I wanted to write about how we’ve rolled out our new logging service. I wanted to tell you about how we can provide you with real-time viewing of your app’s access and error logs from our web console (or other http tools such as curl), about how it will aggregate logs from across multiple servers, and about how we’ll be able to tie this into third-party log archiving and search services in the coming weeks.
Instead I’m writing about our downtime on the evening of Thursday, October 27th, and how we’re working to prevent it from happening again.
What Went Wrong
Platform as a service is a complex interconnected system. Managing and deploying complex features like a unified logging system that collects and centralizes logs for tens of thousands of different applications had some unforeseen scaling issues. Although we had worked hard to predict and plan around them as much as we could, although we ran and developed this feature in a cloned qa environment, although we did load testing, we missed a few small details that brought our systems down temporarily.
It is our responsibility to provide the most reliable and robust platform for web development out there. Since going general availability, our reliability has been pretty terrific, which makes this outage really painful for us. We are using this opportunity to put the proper pieces in place to prevent this from ever happening again.
How We’re Going to Prevent This From Happening Again
We’re going to announce deployments before we do them. We are going to do a much better job letting you know when there will be maintenance on our site that may affect your sites.

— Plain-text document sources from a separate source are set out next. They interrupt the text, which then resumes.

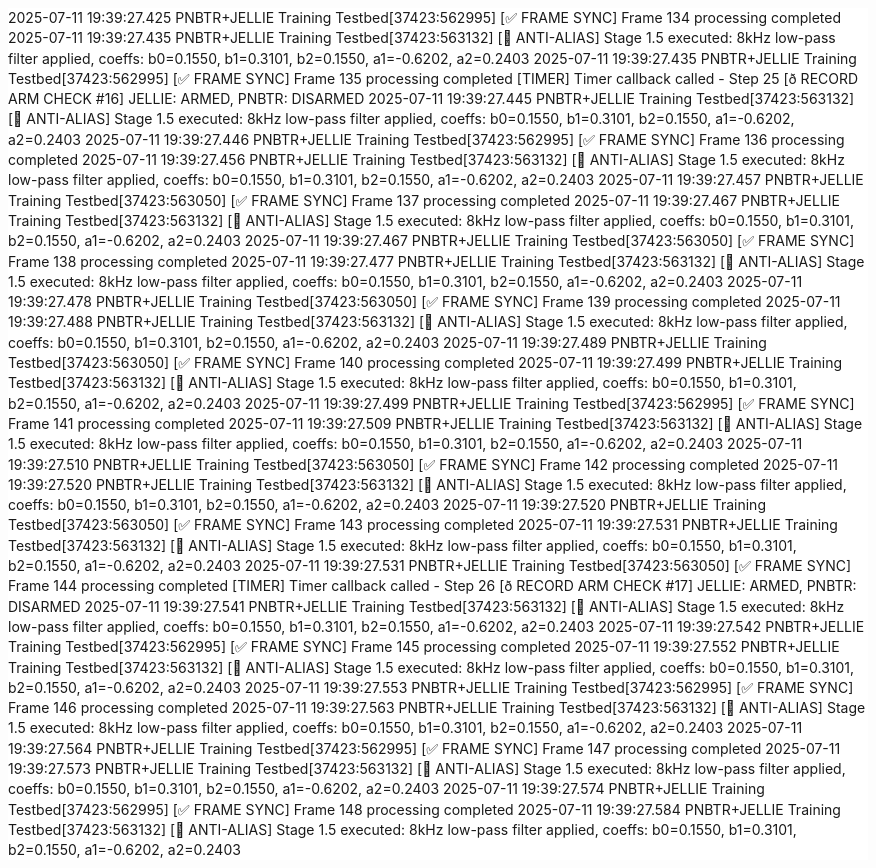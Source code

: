 2025-07-11 19:39:27.425 PNBTR+JELLIE Training Testbed[37423:562995] [✅ FRAME SYNC] Frame 134 processing completed
2025-07-11 19:39:27.435 PNBTR+JELLIE Training Testbed[37423:563132] [🎯 ANTI-ALIAS] Stage 1.5 executed: 8kHz low-pass filter applied, coeffs: b0=0.1550, b1=0.3101, b2=0.1550, a1=-0.6202, a2=0.2403
2025-07-11 19:39:27.435 PNBTR+JELLIE Training Testbed[37423:562995] [✅ FRAME SYNC] Frame 135 processing completed
[TIMER] Timer callback called - Step 25
[ð RECORD ARM CHECK #16] JELLIE: ARMED, PNBTR: DISARMED
2025-07-11 19:39:27.445 PNBTR+JELLIE Training Testbed[37423:563132] [🎯 ANTI-ALIAS] Stage 1.5 executed: 8kHz low-pass filter applied, coeffs: b0=0.1550, b1=0.3101, b2=0.1550, a1=-0.6202, a2=0.2403
2025-07-11 19:39:27.446 PNBTR+JELLIE Training Testbed[37423:562995] [✅ FRAME SYNC] Frame 136 processing completed
2025-07-11 19:39:27.456 PNBTR+JELLIE Training Testbed[37423:563132] [🎯 ANTI-ALIAS] Stage 1.5 executed: 8kHz low-pass filter applied, coeffs: b0=0.1550, b1=0.3101, b2=0.1550, a1=-0.6202, a2=0.2403
2025-07-11 19:39:27.457 PNBTR+JELLIE Training Testbed[37423:563050] [✅ FRAME SYNC] Frame 137 processing completed
2025-07-11 19:39:27.467 PNBTR+JELLIE Training Testbed[37423:563132] [🎯 ANTI-ALIAS] Stage 1.5 executed: 8kHz low-pass filter applied, coeffs: b0=0.1550, b1=0.3101, b2=0.1550, a1=-0.6202, a2=0.2403
2025-07-11 19:39:27.467 PNBTR+JELLIE Training Testbed[37423:563050] [✅ FRAME SYNC] Frame 138 processing completed
2025-07-11 19:39:27.477 PNBTR+JELLIE Training Testbed[37423:563132] [🎯 ANTI-ALIAS] Stage 1.5 executed: 8kHz low-pass filter applied, coeffs: b0=0.1550, b1=0.3101, b2=0.1550, a1=-0.6202, a2=0.2403
2025-07-11 19:39:27.478 PNBTR+JELLIE Training Testbed[37423:563050] [✅ FRAME SYNC] Frame 139 processing completed
2025-07-11 19:39:27.488 PNBTR+JELLIE Training Testbed[37423:563132] [🎯 ANTI-ALIAS] Stage 1.5 executed: 8kHz low-pass filter applied, coeffs: b0=0.1550, b1=0.3101, b2=0.1550, a1=-0.6202, a2=0.2403
2025-07-11 19:39:27.489 PNBTR+JELLIE Training Testbed[37423:563050] [✅ FRAME SYNC] Frame 140 processing completed
2025-07-11 19:39:27.499 PNBTR+JELLIE Training Testbed[37423:563132] [🎯 ANTI-ALIAS] Stage 1.5 executed: 8kHz low-pass filter applied, coeffs: b0=0.1550, b1=0.3101, b2=0.1550, a1=-0.6202, a2=0.2403
2025-07-11 19:39:27.499 PNBTR+JELLIE Training Testbed[37423:562995] [✅ FRAME SYNC] Frame 141 processing completed
2025-07-11 19:39:27.509 PNBTR+JELLIE Training Testbed[37423:563132] [🎯 ANTI-ALIAS] Stage 1.5 executed: 8kHz low-pass filter applied, coeffs: b0=0.1550, b1=0.3101, b2=0.1550, a1=-0.6202, a2=0.2403
2025-07-11 19:39:27.510 PNBTR+JELLIE Training Testbed[37423:563050] [✅ FRAME SYNC] Frame 142 processing completed
2025-07-11 19:39:27.520 PNBTR+JELLIE Training Testbed[37423:563132] [🎯 ANTI-ALIAS] Stage 1.5 executed: 8kHz low-pass filter applied, coeffs: b0=0.1550, b1=0.3101, b2=0.1550, a1=-0.6202, a2=0.2403
2025-07-11 19:39:27.520 PNBTR+JELLIE Training Testbed[37423:563050] [✅ FRAME SYNC] Frame 143 processing completed
2025-07-11 19:39:27.531 PNBTR+JELLIE Training Testbed[37423:563132] [🎯 ANTI-ALIAS] Stage 1.5 executed: 8kHz low-pass filter applied, coeffs: b0=0.1550, b1=0.3101, b2=0.1550, a1=-0.6202, a2=0.2403
2025-07-11 19:39:27.531 PNBTR+JELLIE Training Testbed[37423:563050] [✅ FRAME SYNC] Frame 144 processing completed
[TIMER] Timer callback called - Step 26
[ð RECORD ARM CHECK #17] JELLIE: ARMED, PNBTR: DISARMED
2025-07-11 19:39:27.541 PNBTR+JELLIE Training Testbed[37423:563132] [🎯 ANTI-ALIAS] Stage 1.5 executed: 8kHz low-pass filter applied, coeffs: b0=0.1550, b1=0.3101, b2=0.1550, a1=-0.6202, a2=0.2403
2025-07-11 19:39:27.542 PNBTR+JELLIE Training Testbed[37423:562995] [✅ FRAME SYNC] Frame 145 processing completed
2025-07-11 19:39:27.552 PNBTR+JELLIE Training Testbed[37423:563132] [🎯 ANTI-ALIAS] Stage 1.5 executed: 8kHz low-pass filter applied, coeffs: b0=0.1550, b1=0.3101, b2=0.1550, a1=-0.6202, a2=0.2403
2025-07-11 19:39:27.553 PNBTR+JELLIE Training Testbed[37423:562995] [✅ FRAME SYNC] Frame 146 processing completed
2025-07-11 19:39:27.563 PNBTR+JELLIE Training Testbed[37423:563132] [🎯 ANTI-ALIAS] Stage 1.5 executed: 8kHz low-pass filter applied, coeffs: b0=0.1550, b1=0.3101, b2=0.1550, a1=-0.6202, a2=0.2403
2025-07-11 19:39:27.564 PNBTR+JELLIE Training Testbed[37423:562995] [✅ FRAME SYNC] Frame 147 processing completed
2025-07-11 19:39:27.573 PNBTR+JELLIE Training Testbed[37423:563132] [🎯 ANTI-ALIAS] Stage 1.5 executed: 8kHz low-pass filter applied, coeffs: b0=0.1550, b1=0.3101, b2=0.1550, a1=-0.6202, a2=0.2403
2025-07-11 19:39:27.574 PNBTR+JELLIE Training Testbed[37423:562995] [✅ FRAME SYNC] Frame 148 processing completed
2025-07-11 19:39:27.584 PNBTR+JELLIE Training Testbed[37423:563132] [🎯 ANTI-ALIAS] Stage 1.5 executed: 8kHz low-pass filter applied, coeffs: b0=0.1550, b1=0.3101, b2=0.1550, a1=-0.6202, a2=0.2403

We’re implementing staged deployments for new features. This will allow us to catch problems that get past our other safeguards before they affect all of our customers.
We’re improving our tools for deploying complex features like the logging service daemon. We are built on the cloud and we provide a cloud service, so we can take advantage of that. We are going to bake in new service features to our server templates, fire up new servers for everyone’s apps, ensure consistency and reliability of data, flip a switch so that those new servers go live, and then turn the old servers off.
We’re improving our load testing for services that run on your servers to insure they can handle organic real-world load. While many people are content to use ab or httperf and call it a day, we know that’s not enough, and apparently our load testing process wasn’t enough, either. We’re improving our load testing processes to better handle the needs of real-world applications, and will be testing them on our own applications before they are put to general use.
Reliability has always been my first goal for PHP Fog, and is our primary goal as a service. We’re very sorry about the outage and are working to ensure that our service is more reliable than ever.
I look forward to being able to write about our new logging service soon.